____ THE RECORDS

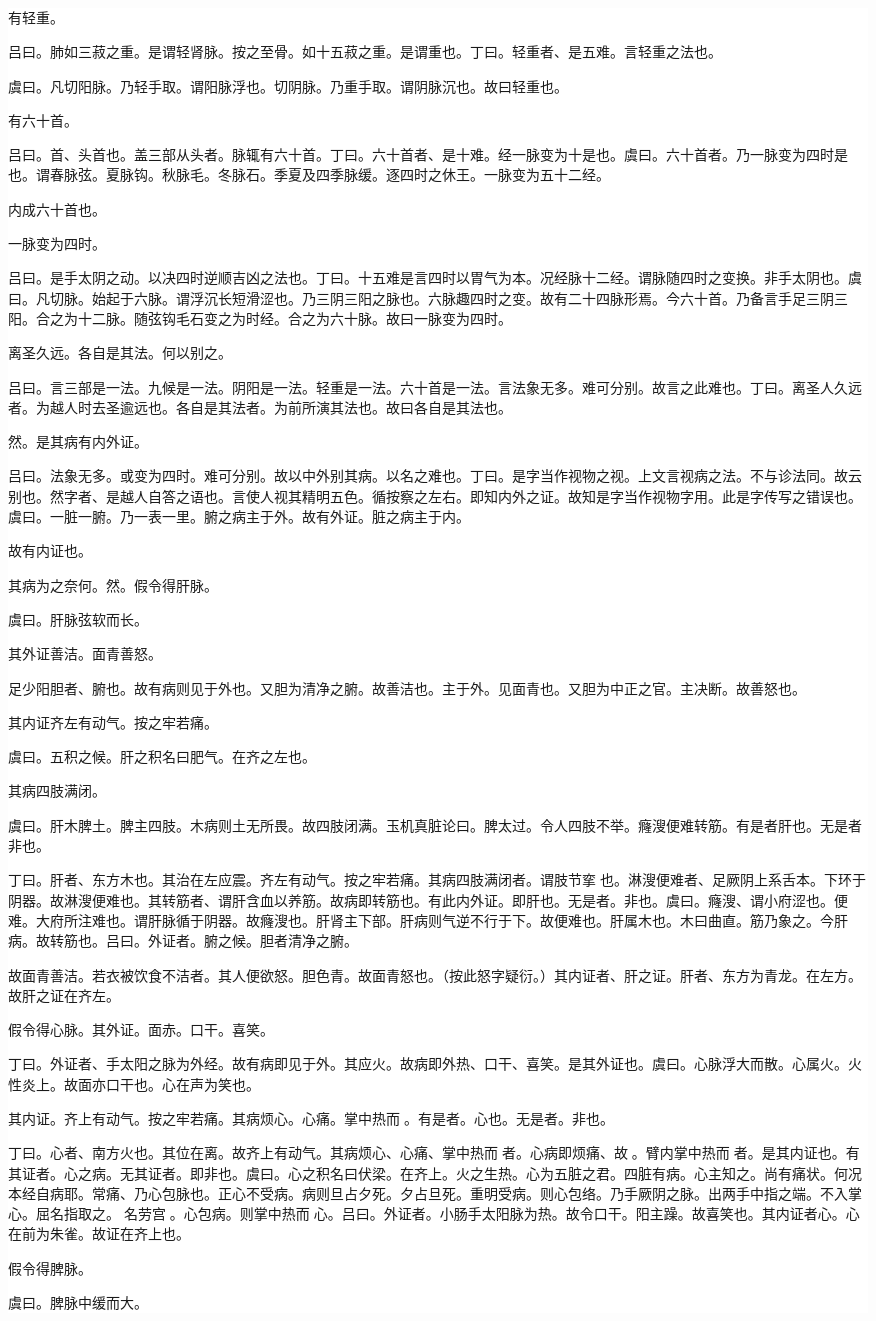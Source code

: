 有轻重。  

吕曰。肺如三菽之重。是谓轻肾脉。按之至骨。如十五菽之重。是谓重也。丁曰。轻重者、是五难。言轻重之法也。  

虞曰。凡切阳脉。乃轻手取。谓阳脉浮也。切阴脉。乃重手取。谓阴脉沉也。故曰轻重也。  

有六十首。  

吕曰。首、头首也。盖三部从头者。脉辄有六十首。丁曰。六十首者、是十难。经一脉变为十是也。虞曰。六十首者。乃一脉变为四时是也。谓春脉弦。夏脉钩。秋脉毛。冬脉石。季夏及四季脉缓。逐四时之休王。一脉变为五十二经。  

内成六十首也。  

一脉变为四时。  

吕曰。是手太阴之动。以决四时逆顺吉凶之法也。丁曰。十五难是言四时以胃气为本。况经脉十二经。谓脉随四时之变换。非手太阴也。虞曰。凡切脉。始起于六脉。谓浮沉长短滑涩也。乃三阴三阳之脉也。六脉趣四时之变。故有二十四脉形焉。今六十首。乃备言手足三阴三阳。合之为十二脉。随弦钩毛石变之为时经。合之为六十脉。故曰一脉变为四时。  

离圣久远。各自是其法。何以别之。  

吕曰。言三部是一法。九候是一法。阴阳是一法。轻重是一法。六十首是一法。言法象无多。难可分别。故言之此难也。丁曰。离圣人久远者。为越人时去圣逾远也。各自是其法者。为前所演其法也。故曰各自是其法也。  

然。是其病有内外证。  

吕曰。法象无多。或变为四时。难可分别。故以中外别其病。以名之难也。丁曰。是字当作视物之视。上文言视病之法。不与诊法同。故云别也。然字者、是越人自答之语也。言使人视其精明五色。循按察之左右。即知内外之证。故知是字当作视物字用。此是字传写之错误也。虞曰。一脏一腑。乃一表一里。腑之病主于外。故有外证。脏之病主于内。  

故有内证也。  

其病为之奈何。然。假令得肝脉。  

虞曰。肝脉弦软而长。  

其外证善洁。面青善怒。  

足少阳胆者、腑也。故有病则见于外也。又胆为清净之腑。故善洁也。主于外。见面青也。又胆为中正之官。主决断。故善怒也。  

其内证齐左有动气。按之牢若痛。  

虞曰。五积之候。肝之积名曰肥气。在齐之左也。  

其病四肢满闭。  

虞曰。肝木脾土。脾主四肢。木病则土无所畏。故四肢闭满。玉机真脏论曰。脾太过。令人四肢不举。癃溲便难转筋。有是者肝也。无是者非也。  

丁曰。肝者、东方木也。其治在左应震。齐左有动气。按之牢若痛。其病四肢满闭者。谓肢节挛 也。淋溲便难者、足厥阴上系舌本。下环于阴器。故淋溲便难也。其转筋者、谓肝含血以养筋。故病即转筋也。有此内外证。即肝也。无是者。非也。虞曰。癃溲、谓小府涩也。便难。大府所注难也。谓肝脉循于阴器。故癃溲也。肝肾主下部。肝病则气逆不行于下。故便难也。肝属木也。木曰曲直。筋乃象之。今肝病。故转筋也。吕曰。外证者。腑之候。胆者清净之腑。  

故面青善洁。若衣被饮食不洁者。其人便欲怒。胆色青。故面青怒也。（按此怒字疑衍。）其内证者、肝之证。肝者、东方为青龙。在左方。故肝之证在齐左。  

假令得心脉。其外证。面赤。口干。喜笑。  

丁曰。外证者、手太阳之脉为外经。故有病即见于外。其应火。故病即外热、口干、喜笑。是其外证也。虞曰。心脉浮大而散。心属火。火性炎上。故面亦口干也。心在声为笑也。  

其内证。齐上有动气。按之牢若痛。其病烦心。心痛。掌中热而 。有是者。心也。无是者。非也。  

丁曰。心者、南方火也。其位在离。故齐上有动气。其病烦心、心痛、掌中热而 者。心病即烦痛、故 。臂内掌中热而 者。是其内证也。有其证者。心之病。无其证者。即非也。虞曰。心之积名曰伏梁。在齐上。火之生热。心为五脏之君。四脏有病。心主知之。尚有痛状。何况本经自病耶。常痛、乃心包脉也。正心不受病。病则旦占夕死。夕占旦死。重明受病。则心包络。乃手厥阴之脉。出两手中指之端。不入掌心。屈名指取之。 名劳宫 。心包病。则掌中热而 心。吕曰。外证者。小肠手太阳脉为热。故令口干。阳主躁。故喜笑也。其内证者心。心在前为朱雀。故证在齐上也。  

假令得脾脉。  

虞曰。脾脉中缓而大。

________
____ THE RECORDS

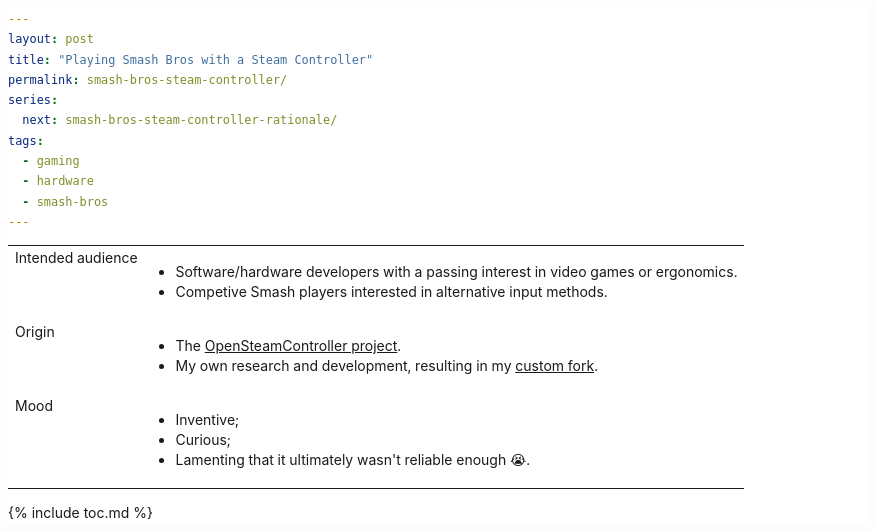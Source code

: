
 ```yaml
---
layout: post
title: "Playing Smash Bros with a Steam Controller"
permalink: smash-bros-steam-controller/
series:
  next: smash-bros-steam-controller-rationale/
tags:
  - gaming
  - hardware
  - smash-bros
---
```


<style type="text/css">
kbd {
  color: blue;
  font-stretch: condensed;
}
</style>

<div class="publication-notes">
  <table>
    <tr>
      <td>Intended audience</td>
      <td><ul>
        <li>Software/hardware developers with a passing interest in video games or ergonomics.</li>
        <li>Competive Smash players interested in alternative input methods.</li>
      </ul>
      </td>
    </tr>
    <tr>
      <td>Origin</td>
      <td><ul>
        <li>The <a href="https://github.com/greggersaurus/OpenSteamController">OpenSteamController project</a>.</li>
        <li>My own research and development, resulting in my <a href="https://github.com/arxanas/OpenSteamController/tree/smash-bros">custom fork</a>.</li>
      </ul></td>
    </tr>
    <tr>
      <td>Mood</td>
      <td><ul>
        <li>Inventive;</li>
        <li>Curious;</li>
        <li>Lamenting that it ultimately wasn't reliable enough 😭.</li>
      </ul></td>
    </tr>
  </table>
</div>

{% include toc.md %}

________

_TASK BRIEF_: Find the word "https" in the entries above, then copy each line that holds it.

_RESPONSE TO THIS TASK_:
        <li>The <a href="https://github.com/greggersaurus/OpenSteamController">OpenSteamController project</a>.</li>
        <li>My own research and development, resulting in my <a href="https://github.com/arxanas/OpenSteamController/tree/smash-bros">custom fork</a>.</li>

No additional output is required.